Suasana kerja yang berbeda-beda itu memberi pengaruh berbeda pula kepada
tingkat inisiatif orang untuk melakukan amal shalih. Betapa banyak dari
mereka yang tidak punya inisiatif untuk shalat, misalnya, karena alasan
pekerjaannya. Padahal, sebenamya masalah utamanya adalah hati mereka,
bukan pekerjaan. Karenanya, setiap muslim maupun seorang da’i harus
mengenali betul karakter kultur pekerjaannya. Ia harus tahu seluk beluk
dan lika-liku pekerjaannya. Dari situ ia lantas punya pengetahuan yang
cukup untuk mengubah hambatan-hambatan inisiatif menjadi
pendorong-pendorong inisiatif untuk beramal shalih.
Maka,
pilihlah pekerjaan yang halal. Lalu kendalikan pekerjaan itu, dan
jangan sebaliknya, pekerjaan yang mengendalikan kita. Bila pekerjaan
berada di bawah kendali, kita akan bisa menjadwal diri untuk melakukan
kewajiban-kewajiban beragama kita maupun kewajiban-kewajiban da’wah
kita.
- Kultur dasar pendidikan
Latar
belakang kultur pendidikan kadang turut mempengaruhi daya inisiatif
seseorang untuk beramal shalih. Kultur ilmu-ilmu eksak mempengaruhi
kekuatan logika rasional lebih banyak dibanding ilmu-ilmu sosial.
Sebaliknya, ilmu-ilmu sosial punya dorongan akomodatif dan toleransi
yang lebih besar terhadap norma-norma tertentu. Apapun yang kita
pelajari, sedikit banyak akan membentuk kepribadian kita. Sebelum orang
melakukan pekerjaan atau beramal, pertama kali diawali oleh pemikiran.

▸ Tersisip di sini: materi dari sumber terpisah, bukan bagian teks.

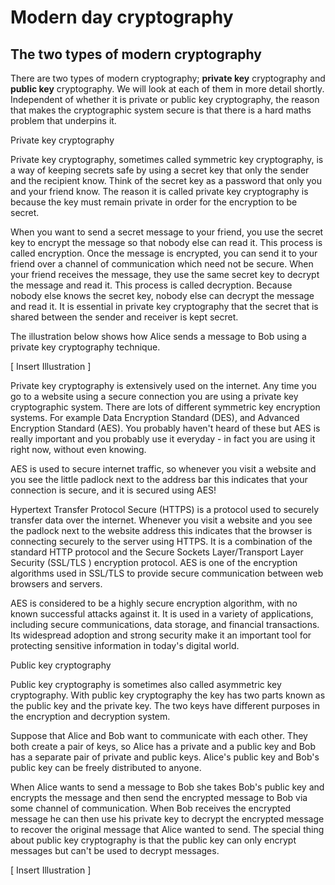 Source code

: # Modern day cryptography
## The two types of modern cryptography
There are two types of modern cryptography; **private key** cryptography and **public key** cryptography. We will look at each of them in more detail shortly. Independent of whether it is private or public key cryptography, the reason that makes the cryptographic system secure is that there is a hard maths problem that underpins it.

Private key cryptography

Private key cryptography, sometimes called symmetric key cryptography, is a way of keeping secrets safe by using a secret key that only the sender and the recipient know. Think of the secret key as a password that only you and your friend know. The reason it is called private key cryptography is because the key must remain private in order for the encryption to be secret.

When you want to send a secret message to your friend, you use the secret key to encrypt the message so that nobody else can read it. This process is called encryption. Once the message is encrypted, you can send it to your friend over a channel of communication which need not be secure. When your friend receives the message, they use the same secret key to decrypt the message and read it. This process is called decryption. Because nobody else knows the secret key, nobody else can decrypt the message and read it. It is essential in private key cryptography that the secret that is shared between the sender and receiver is kept secret.

The illustration below shows how Alice sends a message to Bob using a private key cryptography technique.

[ Insert Illustration ]

Private key cryptography is extensively used on the internet. Any time you go to a website using a secure connection you are using a private key cryptographic system. There are lots of different symmetric key encryption systems. For example Data Encryption Standard (DES), and Advanced Encryption Standard (AES). You probably haven't heard of these but AES is really important and you probably use it everyday - in fact you are using it right now, without even knowing.

AES is used to secure internet traffic, so whenever you visit a website and you see the little padlock next to the address bar this indicates that your connection is secure, and it is secured using AES! 

Hypertext Transfer Protocol Secure (HTTPS) is a protocol used to securely transfer data over the internet. Whenever you visit a website and you see the padlock next to the website address this indicates that the browser is connecting securely to the server using HTTPS. It is a combination of the standard HTTP protocol and the Secure Sockets Layer/Transport Layer Security (SSL/TLS ) encryption protocol. AES is one of the encryption algorithms used in SSL/TLS to provide secure communication between web browsers and servers.

AES is considered to be a highly secure encryption algorithm, with no known successful attacks against it. It is used in a variety of applications, including secure communications, data storage, and financial transactions. Its widespread adoption and strong security make it an important tool for protecting sensitive information in today's digital world.

Public key cryptography

Public key cryptography is sometimes also called asymmetric key cryptography. With public key cryptography the key has two parts known as the public key and the private key. The two keys have different purposes in the encryption and decryption system.

Suppose that Alice and Bob want to communicate with each other. They both create a pair of keys, so Alice has a private and a public key and Bob has a separate pair of private and public keys. Alice's public key and Bob's public key can be freely distributed to anyone.

When Alice wants to send a message to Bob she takes Bob's public key and encrypts the message and then send the encrypted message to Bob via some channel of communication. When Bob receives the encrypted message he can then use his private key to decrypt the encrypted message to recover the original message that Alice wanted to send. The special thing about public key cryptography is that the public key can only encrypt messages but can't be used to decrypt messages.

[ Insert Illustration ]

Atau persepsinya tentang pekerjaan itu. Seperti kata Imam Ibnul Qayyim,
bahwa fikrah (pola pikir) itu mendahului pekerjaan. Atau seperti
ungkapan Ibnu Khaldun, "Kamu adalah seperti apa persepsi kamu tentang
kamu."
Bukan berarti ada pendidikan yang
mematikan inisiatif seseorang. Tapi masalahnya lebih kepada sejauh mana
seseorang dengan latar pendidikan tertentu tetap punya inisiatif beramal
shalih yang tinggi. Dan, itu membutuhkan kearifan dari setiap orang.
- Kultur bawaan lahir
Adakalanya,
matinya inisiatif beramal merupakan dampak dari karakter bawaan lahir.
Ada orang yang sejak lahir kemampuan berinisiatifnya lemah. Bisa karena
faktor genetis, bisa juga karena salah urus pada masa kecil. Faktor
genetis, yang oleh Rasulullah disebut dengan al-’irq memang
tajam. Setiap bayi lahir pasti mewarisi unsur-unsur tertentu dari gen
orang tua maupun kakek neneknya. Suatu hari seorang laki-laki datang
menemui Rasulullah. Ia mengadu karena anaknya hitam negro, padahal ia
dan istrinya tidak seperti itu. Rasululullah mengatakan, bisa jadi yang
negro adalah kakek-neneknya di atas yang jauh sekali pun.
Adapun
soal pembinaan sejak kecil, perhatian terhadap perkembangan kecerdasan
anak, akan mempengaruhi tingkat kemampuan mereka dalam berinisiatif
beramal. Baik kecerdasan intelektualnya, maupun kecerdasan emosinya.
Menurut para ahli, otak manusia, atau kecerdasan intelektualitas itu
bisa diperbaiki dan dibentuk hingga anak berusia sekitar delapan belas
tahun. Sedang kecerdasan emosi bisa dibenahi hingga usia tua sekalipun.